Physical Data Modeling for the Cloud Warehouse
Layers, Normalization, Keys, and Columnar MPP Design
9 min read
Part of the Data Modeling for Analytics guide. Next: Dimensional Modeling and the Star Schema →
Physical data modeling is where intention meets the database: real tables, real columns, real keys, on a real platform with real performance characteristics. Get the physical layer right and every layer above it — dimensional models, semantic models, dashboards — becomes easier to build and cheaper to run. Get it wrong and you'll spend years compensating with clever SQL.
This chapter covers the physical architecture of an analytics warehouse: how to organize layers, when and how much to normalize, how to handle keys, and how to design for the columnar, massively parallel platforms that dominate modern analytics.
The layered warehouse
The single most important physical design decision is to organize your warehouse into layers with clear contracts between them. A proven structure:
Raw / landing
Exact, unmodified copies of source data, loaded by your ingestion tooling. Tables here mirror the source: same columns, same names, same mess. The raw layer exists so you can always re-derive everything downstream without re-extracting from sources, and so you can audit what the source actually said.
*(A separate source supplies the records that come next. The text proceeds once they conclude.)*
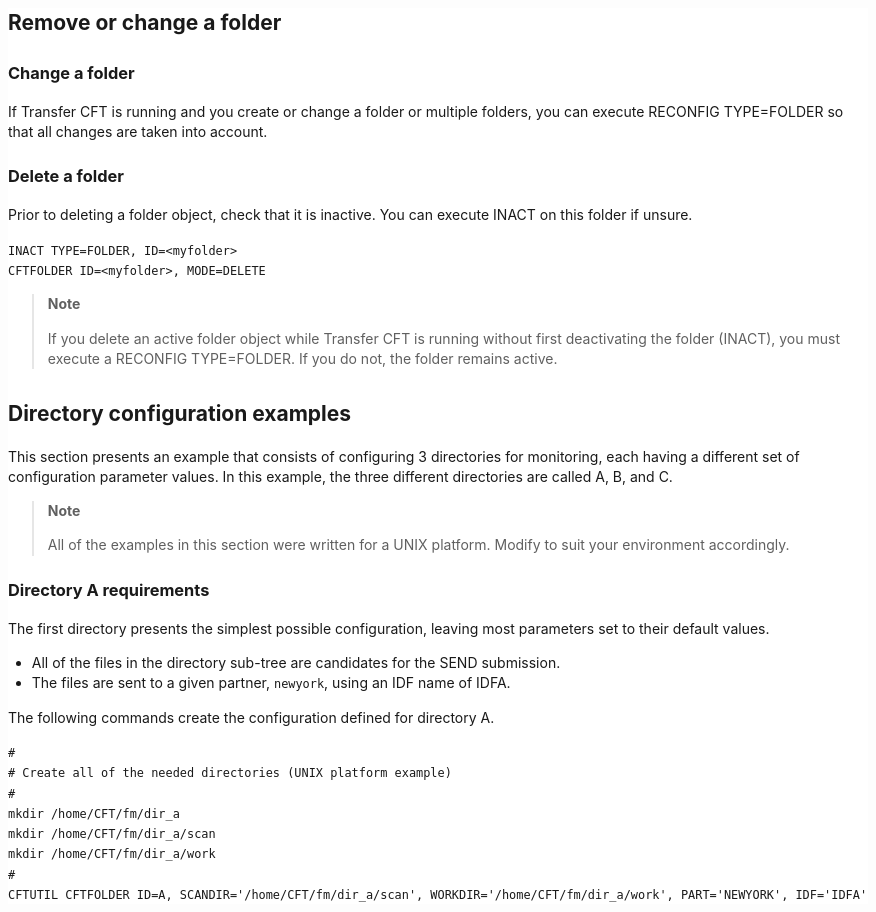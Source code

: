 ## Remove or change a folder

### Change a folder

If Transfer CFT is running and you create or change a folder or multiple folders, you can execute RECONFIG TYPE=FOLDER so that all changes are taken into account.

### Delete a folder

Prior to deleting a folder object, check that it is inactive. You can execute INACT on this folder if unsure.

```
INACT TYPE=FOLDER, ID=<myfolder>
CFTFOLDER ID=<myfolder>, MODE=DELETE
```

> **Note**
>
> If you delete an active folder object while Transfer CFT is running without first deactivating the folder (INACT), you must execute a RECONFIG TYPE=FOLDER. If you do not, the folder remains active.

## Directory configuration examples

This section presents an example that consists of configuring 3 directories for monitoring, each having a different set of configuration parameter values. In this example, the three different directories are called A, B, and C.

> **Note**
>
> All of the examples in this section were written for a UNIX platform. Modify to suit your environment accordingly.

### Directory A requirements

The first directory presents the simplest possible configuration, leaving most parameters set to their default values.

- All of the files in the directory sub-tree are candidates for the SEND submission.
- The files are sent to a given partner, `newyork`, using an IDF name of IDFA.

The following commands create the configuration defined for directory A.

```
#
# Create all of the needed directories (UNIX platform example)
#
mkdir /home/CFT/fm/dir_a
mkdir /home/CFT/fm/dir_a/scan
mkdir /home/CFT/fm/dir_a/work
#
CFTUTIL CFTFOLDER ID=A, SCANDIR='/home/CFT/fm/dir_a/scan', WORKDIR='/home/CFT/fm/dir_a/work', PART='NEWYORK', IDF='IDFA'
```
Rules for the raw layer: load it, never edit it, and never let anything except staging read from it.
Staging
Staging gives each raw table "a bath and a shave" — light, source-shaped transformations that make data usable without applying business logic:
- Rename cryptic or inconsistent columns (
insertion→inserted_at,name_first→first_name) - Cast to correct data types (string dates →
DATE,0/1flags →BOOLEAN) - Deduplicate rows the source delivered twice
- Flatten semi-structured payloads (JSON event properties → typed columns)
- Standardize values (trim whitespace, fix casing, map code values to readable ones)
Each raw table gets exactly one staging model, named predictably: stg_<source>_<entity> (e.g., stg_pos_orders, stg_crm_customers). Staging models are the only readers of raw data, and everything downstream reads staging, never raw. This single rule means that when you discover a new data quality problem, you fix it in one place.
In Coginiti, staging transformations are typically CoginitiScript blocks organized into a staging package — modular, version-controlled SQL with explicit dependencies, so the lineage from raw to staged is visible and testable. Data quality assertions (uniqueness of keys, non-null constraints, accepted values) belong here too: catch bad data at the boundary, not in a dashboard.
Integration / core
The core layer unifies entities across sources and applies real business logic. This is where a customer who exists in your CRM, your billing system, and your product database becomes one customer row; where currency conversions, fiscal calendars, and status derivations live; and — most importantly — where your dimensional models (fact and dimension tables, covered in the next chapter) are built.
Presentation / marts
Subject-area structures shaped for specific consumers: a finance mart, a marketing mart, perhaps wide denormalized tables materialized from the dimensional core for a high-traffic dashboard. Marts contain no new business logic — they reshape and subset what the core already defines.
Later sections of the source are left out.